[EXERCISE MATERIALS Boundary: Start]

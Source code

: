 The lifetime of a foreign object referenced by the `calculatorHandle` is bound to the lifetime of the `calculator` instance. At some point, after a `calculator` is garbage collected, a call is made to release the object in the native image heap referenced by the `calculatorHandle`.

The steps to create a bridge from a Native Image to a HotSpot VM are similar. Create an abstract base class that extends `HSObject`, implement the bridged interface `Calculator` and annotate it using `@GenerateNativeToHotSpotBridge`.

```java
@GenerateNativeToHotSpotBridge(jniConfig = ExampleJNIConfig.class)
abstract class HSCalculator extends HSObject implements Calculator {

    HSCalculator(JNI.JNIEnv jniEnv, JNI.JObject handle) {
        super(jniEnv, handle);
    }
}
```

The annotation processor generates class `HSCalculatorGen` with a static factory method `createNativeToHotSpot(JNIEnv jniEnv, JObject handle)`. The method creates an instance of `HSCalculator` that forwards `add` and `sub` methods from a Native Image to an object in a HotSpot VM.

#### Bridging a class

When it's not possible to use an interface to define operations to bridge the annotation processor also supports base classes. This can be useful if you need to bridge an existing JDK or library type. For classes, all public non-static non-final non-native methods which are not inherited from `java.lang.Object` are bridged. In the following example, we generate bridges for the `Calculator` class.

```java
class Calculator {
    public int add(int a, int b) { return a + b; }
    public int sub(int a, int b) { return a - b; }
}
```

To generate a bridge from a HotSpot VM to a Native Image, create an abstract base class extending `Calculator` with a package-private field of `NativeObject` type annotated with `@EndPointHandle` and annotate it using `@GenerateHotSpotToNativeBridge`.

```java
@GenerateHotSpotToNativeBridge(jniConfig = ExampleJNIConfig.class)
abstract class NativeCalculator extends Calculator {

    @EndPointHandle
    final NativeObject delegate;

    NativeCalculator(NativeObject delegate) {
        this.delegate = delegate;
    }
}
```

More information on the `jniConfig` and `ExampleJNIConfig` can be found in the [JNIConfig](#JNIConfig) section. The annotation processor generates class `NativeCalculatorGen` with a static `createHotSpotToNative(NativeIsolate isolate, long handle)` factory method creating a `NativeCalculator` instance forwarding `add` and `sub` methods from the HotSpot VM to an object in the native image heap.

[EXERCISE MATERIALS Boundary: End]

DESCRIPTION OF THE TASK:
Would you filter the entries above and keep each line that has the word "GenerateHotSpotToNativeBridge"?

RESPONSE TO THIS EXERCISE:
To generate a bridge from a HotSpot VM to a Native Image, create an abstract base class extending `Calculator` with a package-private field of `NativeObject` type annotated with `@EndPointHandle` and annotate it using `@GenerateHotSpotToNativeBridge`.
@GenerateHotSpotToNativeBridge(jniConfig = ExampleJNIConfig.class)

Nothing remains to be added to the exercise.